## PROBLEM STATEMENT
Below are the entries. Transcribe exactly the lines from the one with "Tying together the" through the one with "An advantage of", ends included, and leave out all others.

## DATASET
■ ■ ■
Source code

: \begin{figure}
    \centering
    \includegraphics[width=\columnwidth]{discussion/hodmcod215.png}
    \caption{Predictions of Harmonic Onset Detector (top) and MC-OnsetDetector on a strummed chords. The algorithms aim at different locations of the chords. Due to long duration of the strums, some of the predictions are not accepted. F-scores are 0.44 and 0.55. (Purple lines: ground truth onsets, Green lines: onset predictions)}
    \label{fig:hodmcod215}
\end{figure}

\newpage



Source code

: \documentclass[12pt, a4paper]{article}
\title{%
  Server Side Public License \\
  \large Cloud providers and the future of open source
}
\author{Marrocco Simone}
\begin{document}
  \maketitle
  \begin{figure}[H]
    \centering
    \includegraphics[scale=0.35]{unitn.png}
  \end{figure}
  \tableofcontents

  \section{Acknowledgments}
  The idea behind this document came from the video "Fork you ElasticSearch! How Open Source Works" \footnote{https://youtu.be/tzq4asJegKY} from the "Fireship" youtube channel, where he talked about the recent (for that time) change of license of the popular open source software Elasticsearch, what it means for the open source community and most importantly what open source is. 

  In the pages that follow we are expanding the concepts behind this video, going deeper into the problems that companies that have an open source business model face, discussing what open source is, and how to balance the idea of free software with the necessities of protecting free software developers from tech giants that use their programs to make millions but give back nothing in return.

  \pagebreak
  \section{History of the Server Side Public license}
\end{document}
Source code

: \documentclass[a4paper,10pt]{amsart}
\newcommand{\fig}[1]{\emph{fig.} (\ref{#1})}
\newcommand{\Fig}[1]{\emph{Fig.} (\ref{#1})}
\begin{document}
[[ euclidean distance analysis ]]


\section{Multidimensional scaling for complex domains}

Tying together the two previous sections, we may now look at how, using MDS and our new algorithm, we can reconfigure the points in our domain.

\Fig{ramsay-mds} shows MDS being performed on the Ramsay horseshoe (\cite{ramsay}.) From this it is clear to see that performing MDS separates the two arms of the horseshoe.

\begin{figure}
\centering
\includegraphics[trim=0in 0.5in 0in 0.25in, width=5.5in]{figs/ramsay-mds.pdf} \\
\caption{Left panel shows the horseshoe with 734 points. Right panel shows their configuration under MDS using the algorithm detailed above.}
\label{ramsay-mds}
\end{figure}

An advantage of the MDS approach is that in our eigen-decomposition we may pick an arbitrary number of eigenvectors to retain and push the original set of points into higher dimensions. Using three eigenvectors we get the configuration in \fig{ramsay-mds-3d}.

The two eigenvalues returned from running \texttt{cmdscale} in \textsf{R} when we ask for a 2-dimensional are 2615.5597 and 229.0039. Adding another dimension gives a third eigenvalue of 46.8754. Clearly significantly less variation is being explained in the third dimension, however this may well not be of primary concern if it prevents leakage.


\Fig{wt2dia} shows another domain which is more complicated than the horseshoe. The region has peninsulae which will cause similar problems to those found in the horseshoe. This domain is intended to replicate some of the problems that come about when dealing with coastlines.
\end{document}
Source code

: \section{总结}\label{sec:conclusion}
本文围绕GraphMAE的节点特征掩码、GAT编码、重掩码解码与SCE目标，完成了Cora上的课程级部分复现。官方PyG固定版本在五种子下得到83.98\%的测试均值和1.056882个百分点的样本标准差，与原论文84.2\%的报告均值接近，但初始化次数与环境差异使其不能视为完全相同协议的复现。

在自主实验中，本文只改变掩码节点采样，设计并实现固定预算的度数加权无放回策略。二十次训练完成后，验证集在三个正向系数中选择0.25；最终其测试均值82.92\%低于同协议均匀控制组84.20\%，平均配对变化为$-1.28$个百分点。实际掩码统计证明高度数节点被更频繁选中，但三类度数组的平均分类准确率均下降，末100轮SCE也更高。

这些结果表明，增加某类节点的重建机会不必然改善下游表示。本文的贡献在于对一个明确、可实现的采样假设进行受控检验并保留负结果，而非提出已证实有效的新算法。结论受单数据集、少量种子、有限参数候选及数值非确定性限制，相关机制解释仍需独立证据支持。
■ ■ ■
## ANSWER SPACE
Tying together the two previous sections, we may now look at how, using MDS and our new algorithm, we can reconfigure the points in our domain.

\Fig{ramsay-mds} shows MDS being performed on the Ramsay horseshoe (\cite{ramsay}.) From this it is clear to see that performing MDS separates the two arms of the horseshoe.

\begin{figure}
\centering
\includegraphics[trim=0in 0.5in 0in 0.25in, width=5.5in]{figs/ramsay-mds.pdf} \\
\caption{Left panel shows the horseshoe with 734 points. Right panel shows their configuration under MDS using the algorithm detailed above.}
\label{ramsay-mds}
\end{figure}

An advantage of the MDS approach is that in our eigen-decomposition we may pick an arbitrary number of eigenvectors to retain and push the original set of points into higher dimensions. Using three eigenvectors we get the configuration in \fig{ramsay-mds-3d}.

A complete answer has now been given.